The Vatican supports a “two-state solution” for the Holy Land with independence, recognition and secure borders for both Israel and Palestine.

At the same time, the Vatican consistently has called for a special status for Jerusalem, particularly its Old City, in order to protect and guarantee access to the holy sites of Judaism, Christianity and Islam.

In his appeal, Pope Francis said, “Jerusalem is a unique city, sacred to Jews, Christians and Muslims who venerate the holy places of their respective religions, and has a special vocation to peace.”

Since the early 1990s, the Vatican has seen as separate issues the need for a special status for the city and questions over the political sovereignty or control of Jerusalem. The political question, it has insisted, must be the result of negotiation.

The internationally unsettled status of Jerusalem and its central importance to Jews, Muslims and Christians explains why, while recognizing the state of Israel, no nation has its embassy in the holy city.

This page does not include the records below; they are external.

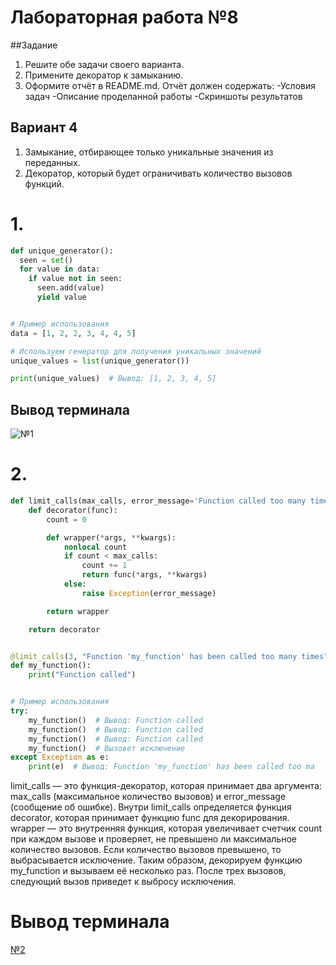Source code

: # Лабораторная работа №8
##Задание
1. Решите обе задачи своего варианта.
2. Примените декоратор к замыканию.
3. Оформите отчёт в README.md. Отчёт должен содержать:
-Условия задач
-Описание проделанной работы
-Скриншоты результатов
## Вариант 4
1. Замыкание, отбирающее только уникальные значения из переданных.
2. Декоратор, который будет ограничивать количество вызовов функций.
# 1.
``` py
def unique_generator():
  seen = set()
  for value in data:
    if value not in seen:
      seen.add(value)
      yield value


# Пример использования
data = [1, 2, 2, 3, 4, 4, 5]

# Используем генератор для получения уникальных значений
unique_values = list(unique_generator())

print(unique_values)  # Вывод: [1, 2, 3, 4, 5]
```
## Вывод терминала
![№1](lab8.png)


# 2.
```py
def limit_calls(max_calls, error_message='Function called too many times'):
    def decorator(func):
        count = 0

        def wrapper(*args, **kwargs):
            nonlocal count
            if count < max_calls:
                count += 1
                return func(*args, **kwargs)
            else:
                raise Exception(error_message)

        return wrapper

    return decorator


@limit_calls(3, "Function 'my_function' has been called too many times")
def my_function():
    print("Function called")


# Пример использования
try:
    my_function()  # Вывод: Function called
    my_function()  # Вывод: Function called
    my_function()  # Вывод: Function called
    my_function()  # Вызовет исключение
except Exception as e:
    print(e)  # Вывод: Function 'my_function' has been called too ma
```
limit_calls — это функция-декоратор, которая принимает два аргумента: max_calls (максимальное количество вызовов) и error_message (сообщение об ошибке).
Внутри limit_calls определяется функция decorator, которая принимает функцию func для декорирования.
wrapper — это внутренняя функция, которая увеличивает счетчик count при каждом вызове и проверяет, не превышено ли максимальное количество вызовов. Если количество вызовов превышено, то выбрасывается исключение. Таким образом, декорируем функцию my_function и вызываем её несколько раз. После трех вызовов, следующий вызов приведет к выбросу исключения.
# Вывод терминала
[№2](lab8(2).png)

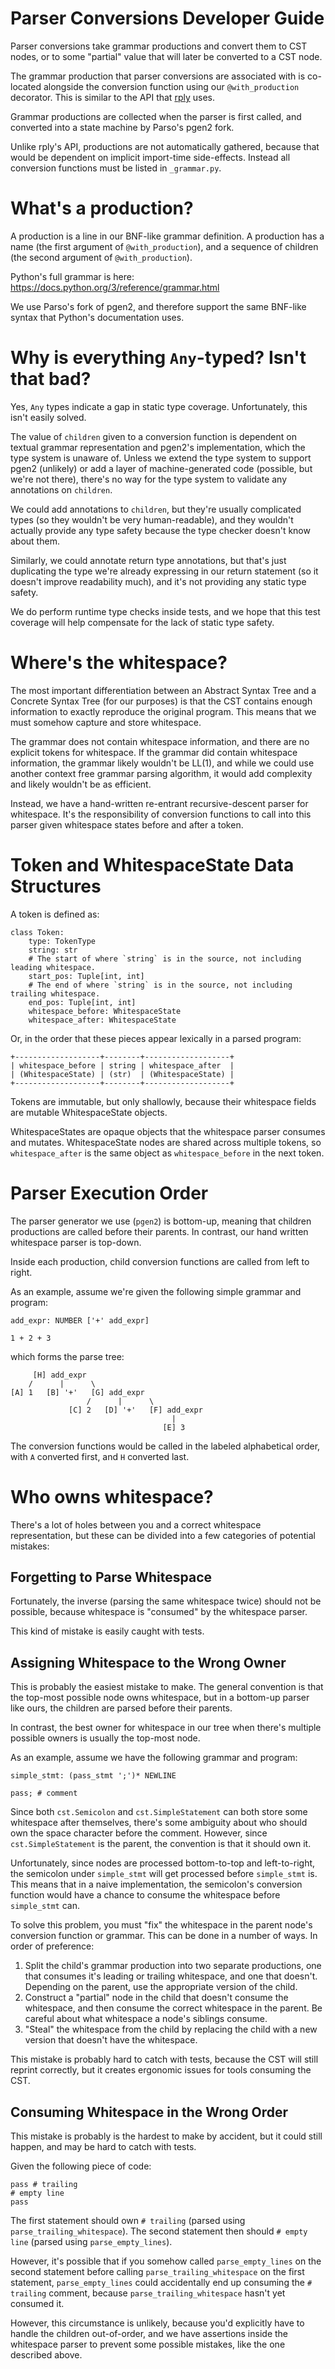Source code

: # Parser Conversions Developer Guide

Parser conversions take grammar productions and convert them to CST nodes, or to some
"partial" value that will later be converted to a CST node.

The grammar production that parser conversions are associated with is co-located
alongside the conversion function using our `@with_production` decorator. This is
similar to the API that [rply](https://github.com/alex/rply/) uses.

Grammar productions are collected when the parser is first called, and converted into a
state machine by Parso's pgen2 fork.

Unlike rply's API, productions are not automatically gathered, because that would be
dependent on implicit import-time side-effects. Instead all conversion functions must be
listed in `_grammar.py`.

# What's a production?

A production is a line in our BNF-like grammar definition. A production has a name (the
first argument of `@with_production`), and a sequence of children (the second argument
of `@with_production`).

Python's full grammar is here: https://docs.python.org/3/reference/grammar.html

We use Parso's fork of pgen2, and therefore support the same BNF-like syntax that
Python's documentation uses.

# Why is everything `Any`-typed? Isn't that bad?

Yes, `Any` types indicate a gap in static type coverage. Unfortunately, this isn't
easily solved.

The value of `children` given to a conversion function is dependent on textual grammar
representation and pgen2's implementation, which the type system is unaware of. Unless
we extend the type system to support pgen2 (unlikely) or add a layer of
machine-generated code (possible, but we're not there), there's no way for the type
system to validate any annotations on `children`.

We could add annotations to `children`, but they're usually complicated types (so they
wouldn't be very human-readable), and they wouldn't actually provide any type safety
because the type checker doesn't know about them.

Similarly, we could annotate return type annotations, but that's just duplicating the
type we're already expressing in our return statement (so it doesn't improve readability
much), and it's not providing any static type safety.

We do perform runtime type checks inside tests, and we hope that this test coverage will
help compensate for the lack of static type safety.

# Where's the whitespace?

The most important differentiation between an Abstract Syntax Tree and a Concrete Syntax
Tree (for our purposes) is that the CST contains enough information to exactly reproduce
the original program. This means that we must somehow capture and store whitespace.

The grammar does not contain whitespace information, and there are no explicit tokens
for whitespace. If the grammar did contain whitespace information, the grammar likely
wouldn't be LL(1), and while we could use another context free grammar parsing
algorithm, it would add complexity and likely wouldn't be as efficient.

Instead, we have a hand-written re-entrant recursive-descent parser for whitespace. It's
the responsibility of conversion functions to call into this parser given whitespace
states before and after a token.

# Token and WhitespaceState Data Structures

A token is defined as:

```
class Token:
    type: TokenType
    string: str
    # The start of where `string` is in the source, not including leading whitespace.
    start_pos: Tuple[int, int]
    # The end of where `string` is in the source, not including trailing whitespace.
    end_pos: Tuple[int, int]
    whitespace_before: WhitespaceState
    whitespace_after: WhitespaceState
```

Or, in the order that these pieces appear lexically in a parsed program:

```
+-------------------+--------+-------------------+
| whitespace_before | string | whitespace_after  |
| (WhitespaceState) | (str)  | (WhitespaceState) |
+-------------------+--------+-------------------+
```

Tokens are immutable, but only shallowly, because their whitespace fields are mutable
WhitespaceState objects.

WhitespaceStates are opaque objects that the whitespace parser consumes and mutates.
WhitespaceState nodes are shared across multiple tokens, so `whitespace_after` is the
same object as `whitespace_before` in the next token.

# Parser Execution Order

The parser generator we use (`pgen2`) is bottom-up, meaning that children productions
are called before their parents. In contrast, our hand written whitespace parser is
top-down.

Inside each production, child conversion functions are called from left to right.

As an example, assume we're given the following simple grammar and program:

```
add_expr: NUMBER ['+' add_expr]
```

```
1 + 2 + 3
```

which forms the parse tree:

```
     [H] add_expr
    /      |      \
[A] 1   [B] '+'   [G] add_expr
                 /      |      \
             [C] 2   [D] '+'   [F] add_expr
                                    |
                                  [E] 3
```

The conversion functions would be called in the labeled alphabetical order, with `A`
converted first, and `H` converted last.

# Who owns whitespace?

There's a lot of holes between you and a correct whitespace representation, but these
can be divided into a few categories of potential mistakes:

## Forgetting to Parse Whitespace

Fortunately, the inverse (parsing the same whitespace twice) should not be possible,
because whitespace is "consumed" by the whitespace parser.

This kind of mistake is easily caught with tests.

## Assigning Whitespace to the Wrong Owner

This is probably the easiest mistake to make. The general convention is that the
top-most possible node owns whitespace, but in a bottom-up parser like ours, the
children are parsed before their parents.

In contrast, the best owner for whitespace in our tree when there's multiple possible
owners is usually the top-most node.

As an example, assume we have the following grammar and program:

```
simple_stmt: (pass_stmt ';')* NEWLINE
```

```
pass; # comment
```

Since both `cst.Semicolon` and `cst.SimpleStatement` can both store some whitespace
after themselves, there's some ambiguity about who should own the space character before
the comment. However, since `cst.SimpleStatement` is the parent, the convention is that
it should own it.

Unfortunately, since nodes are processed bottom-to-top and left-to-right, the semicolon
under `simple_stmt` will get processed before `simple_stmt` is. This means that in a
naive implementation, the semicolon's conversion function would have a chance to consume
the whitespace before `simple_stmt` can.

To solve this problem, you must "fix" the whitespace in the parent node's conversion
function or grammar. This can be done in a number of ways. In order of preference:

1. Split the child's grammar production into two separate productions, one that consumes
   it's leading or trailing whitespace, and one that doesn't. Depending on the parent,
   use the appropriate version of the child.
2. Construct a "partial" node in the child that doesn't consume the whitespace, and then
   consume the correct whitespace in the parent. Be careful about what whitespace a
   node's siblings consume.
3. "Steal" the whitespace from the child by replacing the child with a new version that
   doesn't have the whitespace.

This mistake is probably hard to catch with tests, because the CST will still reprint
correctly, but it creates ergonomic issues for tools consuming the CST.

## Consuming Whitespace in the Wrong Order

This mistake is probably is the hardest to make by accident, but it could still happen,
and may be hard to catch with tests.

Given the following piece of code:

```
pass # trailing
# empty line
pass
```

The first statement should own `# trailing` (parsed using `parse_trailing_whitespace`).
The second statement then should `# empty line` (parsed using `parse_empty_lines`).

However, it's possible that if you somehow called `parse_empty_lines` on the second
statement before calling `parse_trailing_whitespace` on the first statement,
`parse_empty_lines` could accidentally end up consuming the `# trailing` comment,
because `parse_trailing_whitespace` hasn't yet consumed it.

However, this circumstance is unlikely, because you'd explicitly have to handle the
children out-of-order, and we have assertions inside the whitespace parser to prevent
some possible mistakes, like the one described above.
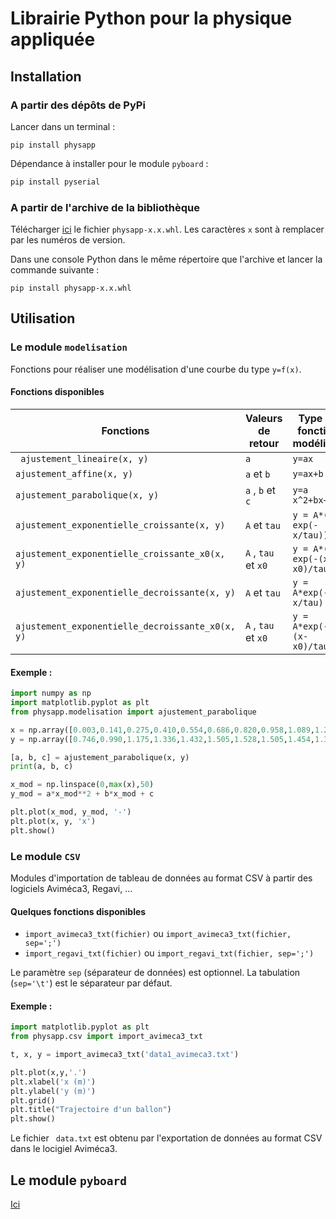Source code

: # Librairie Python pour la physique appliquée

## Installation

### A partir des dépôts de PyPi

Lancer dans un terminal :

    pip install physapp

Dépendance à installer pour le module `pyboard` :

```python
pip install pyserial
```

### A partir de l'archive de la bibliothèque

Télécharger [ici](https://pypi.org/project/physapp/#files) le fichier `physapp-x.x.whl`. Les caractères `x` sont à remplacer par les numéros de version.

Dans une console Python dans le même répertoire que l'archive et lancer la commande suivante :

    pip install physapp-x.x.whl

## Utilisation

### Le module `modelisation`

Fonctions pour réaliser une modélisation d'une courbe du type `y=f(x)`.

#### Fonctions disponibles

| Fonctions                                         | Valeurs de retour    | Type de fonction modélisée   |
| ------------------------------------------------- | -------------------- | ---------------------------- |
| ` ajustement_lineaire(x, y)`                      | `a`                  | `y=ax​`                      |
| `ajustement_affine(x, y)`                         | `a`  et `b`          | `y=ax+b​`                    |
| `ajustement_parabolique(x, y)`                    | `a` , `b` et  `c`    | `y=a x^2+bx+c​`              |
| `ajustement_exponentielle_croissante(x, y)`       | `A`  et `tau`        | `y = A*(1-exp(-x/tau))`      |
| `ajustement_exponentielle_croissante_x0(x, y)`    | `A` , `tau` et  `x0` | `y = A*(1-exp(-(x-x0)/tau))` |
| `ajustement_exponentielle_decroissante(x, y)`     | `A`  et `tau`        | `y = A*exp(-x/tau)`          |
| `ajustement_exponentielle_decroissante_x0(x, y) ` | `A` , `tau` et  `x0` | `y = A*exp(-(x-x0)/tau)`     |

#### Exemple :

```python
import numpy as np
import matplotlib.pyplot as plt
from physapp.modelisation import ajustement_parabolique

x = np.array([0.003,0.141,0.275,0.410,0.554,0.686,0.820,0.958,1.089,1.227,1.359,1.490,1.599,1.705,1.801])
y = np.array([0.746,0.990,1.175,1.336,1.432,1.505,1.528,1.505,1.454,1.355,1.207,1.018,0.797,0.544,0.266])

[a, b, c] = ajustement_parabolique(x, y)
print(a, b, c)

x_mod = np.linspace(0,max(x),50)
y_mod = a*x_mod**2 + b*x_mod + c

plt.plot(x_mod, y_mod, '-')
plt.plot(x, y, 'x')
plt.show()
```

### Le module `CSV`

Modules d'importation de tableau de données au format CSV à partir des logiciels Aviméca3, Regavi, ...

#### Quelques fonctions disponibles

* `import_avimeca3_txt(fichier)`  ou `import_avimeca3_txt(fichier, sep=';')`
* `import_regavi_txt(fichier)`  ou `import_regavi_txt(fichier, sep=';')` 

Le paramètre `sep` (séparateur de données) est optionnel. La tabulation (`sep='\t'`) est le séparateur par défaut.

#### Exemple :

```python
import matplotlib.pyplot as plt
from physapp.csv import import_avimeca3_txt

t, x, y = import_avimeca3_txt('data1_avimeca3.txt')

plt.plot(x,y,'.')
plt.xlabel('x (m)')
plt.ylabel('y (m)')
plt.grid()
plt.title("Trajectoire d'un ballon")
plt.show()
```

Le fichier ` data.txt` est obtenu par l'exportation de données au format CSV dans le locigiel Aviméca3.

## Le module `pyboard`

[Ici](pyboard.md)
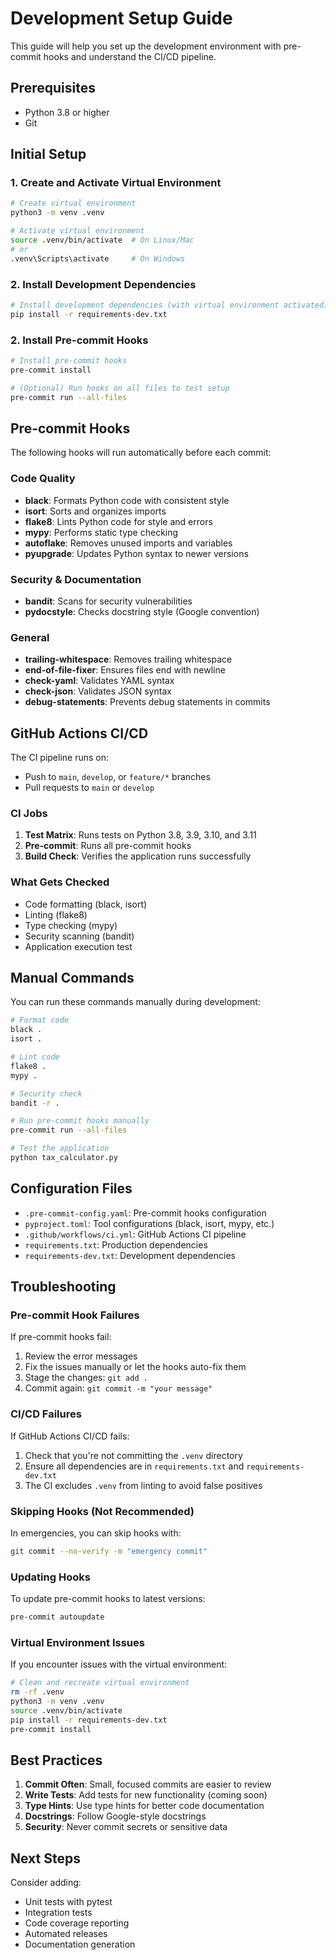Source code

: # Development Setup Guide

This guide will help you set up the development environment with pre-commit hooks and understand the CI/CD pipeline.

## Prerequisites

- Python 3.8 or higher
- Git

## Initial Setup

### 1. Create and Activate Virtual Environment

```bash
# Create virtual environment
python3 -m venv .venv

# Activate virtual environment
source .venv/bin/activate  # On Linux/Mac
# or
.venv\Scripts\activate     # On Windows
```

### 2. Install Development Dependencies

```bash
# Install development dependencies (with virtual environment activated)
pip install -r requirements-dev.txt
```

### 2. Install Pre-commit Hooks

```bash
# Install pre-commit hooks
pre-commit install

# (Optional) Run hooks on all files to test setup
pre-commit run --all-files
```

## Pre-commit Hooks

The following hooks will run automatically before each commit:

### Code Quality
- **black**: Formats Python code with consistent style
- **isort**: Sorts and organizes imports
- **flake8**: Lints Python code for style and errors
- **mypy**: Performs static type checking
- **autoflake**: Removes unused imports and variables
- **pyupgrade**: Updates Python syntax to newer versions

### Security & Documentation
- **bandit**: Scans for security vulnerabilities
- **pydocstyle**: Checks docstring style (Google convention)

### General
- **trailing-whitespace**: Removes trailing whitespace
- **end-of-file-fixer**: Ensures files end with newline
- **check-yaml**: Validates YAML syntax
- **check-json**: Validates JSON syntax
- **debug-statements**: Prevents debug statements in commits

## GitHub Actions CI/CD

The CI pipeline runs on:
- Push to `main`, `develop`, or `feature/*` branches
- Pull requests to `main` or `develop`

### CI Jobs

1. **Test Matrix**: Runs tests on Python 3.8, 3.9, 3.10, and 3.11
2. **Pre-commit**: Runs all pre-commit hooks
3. **Build Check**: Verifies the application runs successfully

### What Gets Checked
- Code formatting (black, isort)
- Linting (flake8)
- Type checking (mypy)
- Security scanning (bandit)
- Application execution test

## Manual Commands

You can run these commands manually during development:

```bash
# Format code
black .
isort .

# Lint code
flake8 .
mypy .

# Security check
bandit -r .

# Run pre-commit hooks manually
pre-commit run --all-files

# Test the application
python tax_calculator.py
```

## Configuration Files

- `.pre-commit-config.yaml`: Pre-commit hooks configuration
- `pyproject.toml`: Tool configurations (black, isort, mypy, etc.)
- `.github/workflows/ci.yml`: GitHub Actions CI pipeline
- `requirements.txt`: Production dependencies
- `requirements-dev.txt`: Development dependencies

## Troubleshooting

### Pre-commit Hook Failures
If pre-commit hooks fail:
1. Review the error messages
2. Fix the issues manually or let the hooks auto-fix them
3. Stage the changes: `git add .`
4. Commit again: `git commit -m "your message"`

### CI/CD Failures
If GitHub Actions CI/CD fails:
1. Check that you're not committing the `.venv` directory
2. Ensure all dependencies are in `requirements.txt` and `requirements-dev.txt`
3. The CI excludes `.venv` from linting to avoid false positives

### Skipping Hooks (Not Recommended)
In emergencies, you can skip hooks with:
```bash
git commit --no-verify -m "emergency commit"
```

### Updating Hooks
To update pre-commit hooks to latest versions:
```bash
pre-commit autoupdate
```

### Virtual Environment Issues
If you encounter issues with the virtual environment:
```bash
# Clean and recreate virtual environment
rm -rf .venv
python3 -m venv .venv
source .venv/bin/activate
pip install -r requirements-dev.txt
pre-commit install
```

## Best Practices

1. **Commit Often**: Small, focused commits are easier to review
2. **Write Tests**: Add tests for new functionality (coming soon)
3. **Type Hints**: Use type hints for better code documentation
4. **Docstrings**: Follow Google-style docstrings
5. **Security**: Never commit secrets or sensitive data

## Next Steps

Consider adding:
- Unit tests with pytest
- Integration tests
- Code coverage reporting
- Automated releases
- Documentation generation
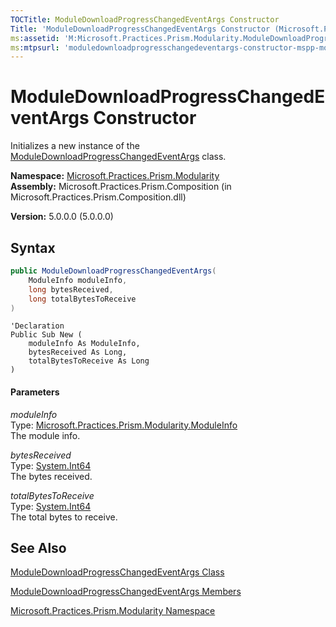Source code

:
 ```yaml
---
TOCTitle: ModuleDownloadProgressChangedEventArgs Constructor
Title: 'ModuleDownloadProgressChangedEventArgs Constructor (Microsoft.Practices.Prism.Modularity)'
ms:assetid: 'M:Microsoft.Practices.Prism.Modularity.ModuleDownloadProgressChangedEventArgs.\#ctor(Microsoft.Practices.Prism.Modularity.ModuleInfo,System.Int64,System.Int64)'
ms:mtpsurl: 'moduledownloadprogresschangedeventargs-constructor-mspp-modularity.md'
---
```


# ModuleDownloadProgressChangedEventArgs Constructor

Initializes a new instance of the [ModuleDownloadProgressChangedEventArgs](/patterns-practices/reference/moduledownloadprogresschangedeventargs-class-mspp-modularity) class.

**Namespace:** [Microsoft.Practices.Prism.Modularity](/patterns-practices/reference/mspp-modularity-namespace)  
**Assembly:** Microsoft.Practices.Prism.Composition (in Microsoft.Practices.Prism.Composition.dll)

**Version:** 5.0.0.0 (5.0.0.0)

## Syntax

```C#
public ModuleDownloadProgressChangedEventArgs(
	ModuleInfo moduleInfo,
	long bytesReceived,
	long totalBytesToReceive
)
```
```VB
'Declaration
Public Sub New ( 
	moduleInfo As ModuleInfo,
	bytesReceived As Long,
	totalBytesToReceive As Long
)
```

#### Parameters

*moduleInfo*  
Type: [Microsoft.Practices.Prism.Modularity.ModuleInfo](/patterns-practices/reference/moduleinfo-class-mspp-modularity)  
The module info.

*bytesReceived*  
Type: [System.Int64](http://msdn.microsoft.com/en-us/library/6yy583ek)  
The bytes received.

*totalBytesToReceive*  
Type: [System.Int64](http://msdn.microsoft.com/en-us/library/6yy583ek)  
The total bytes to receive.

## See Also

[ModuleDownloadProgressChangedEventArgs Class](/patterns-practices/reference/moduledownloadprogresschangedeventargs-class-mspp-modularity)

[ModuleDownloadProgressChangedEventArgs Members](/patterns-practices/reference/moduledownloadprogresschangedeventargs-members-mspp-modularity)

[Microsoft.Practices.Prism.Modularity Namespace](/patterns-practices/reference/mspp-modularity-namespace)
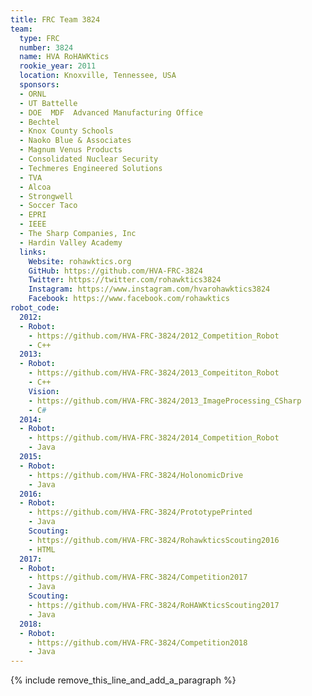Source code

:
```yaml
---
title: FRC Team 3824
team:
  type: FRC
  number: 3824
  name: HVA RoHAWKtics
  rookie_year: 2011
  location: Knoxville, Tennessee, USA
  sponsors:
  - ORNL
  - UT Battelle
  - DOE  MDF  Advanced Manufacturing Office
  - Bechtel
  - Knox County Schools
  - Naoko Blue & Associates
  - Magnum Venus Products
  - Consolidated Nuclear Security
  - Techmeres Engineered Solutions
  - TVA
  - Alcoa
  - Strongwell
  - Soccer Taco
  - EPRI
  - IEEE
  - The Sharp Companies, Inc
  - Hardin Valley Academy
  links:
    Website: rohawktics.org
    GitHub: https://github.com/HVA-FRC-3824
    Twitter: https://twitter.com/rohawktics3824
    Instagram: https://www.instagram.com/hvarohawktics3824
    Facebook: https://www.facebook.com/rohawktics
robot_code:
  2012:
  - Robot:
    - https://github.com/HVA-FRC-3824/2012_Competition_Robot
    - C++
  2013:
  - Robot:
    - https://github.com/HVA-FRC-3824/2013_Compeititon_Robot
    - C++
    Vision:
    - https://github.com/HVA-FRC-3824/2013_ImageProcessing_CSharp
    - C#
  2014:
  - Robot:
    - https://github.com/HVA-FRC-3824/2014_Competition_Robot
    - Java
  2015:
  - Robot:
    - https://github.com/HVA-FRC-3824/HolonomicDrive
    - Java
  2016:
  - Robot:
    - https://github.com/HVA-FRC-3824/PrototypePrinted
    - Java
    Scouting:
    - https://github.com/HVA-FRC-3824/RohawkticsScouting2016
    - HTML
  2017:
  - Robot:
    - https://github.com/HVA-FRC-3824/Competition2017
    - Java
    Scouting:
    - https://github.com/HVA-FRC-3824/RoHAWKticsScouting2017
    - Java
  2018:
  - Robot:
    - https://github.com/HVA-FRC-3824/Competition2018
    - Java
---
```


{% include remove_this_line_and_add_a_paragraph %}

“I pray to the Lord that this identity would be preserved and strengthened for the benefit of the Holy Land, the Middle East and the whole world and that wisdom and prudence would prevail, to avoid adding new elements of tension in a world already shaken and scarred by many cruel conflicts,” the pope said.

Before the audience, Pope Francis met with religious leaders from Palestine attending a meeting sponsored by the Pontifical Council for Interreligious Dialogue.

Dialogue, the pope said, takes place at every level, especially “in our families, in our religious communities, between different religious communities, and also in civil society.”

However, a key condition for dialogue is mutual respect and a commitment to strengthen that respect “for the sake of recognizing the rights of all people, wherever they happen to be,” he said.

“Dialogue is the source of greater mutual knowledge, greater mutual esteem and cooperation in the pursuit of the common good, and generous cooperation in ensuring that those in need receive all necessary assistance,” Pope Francis said.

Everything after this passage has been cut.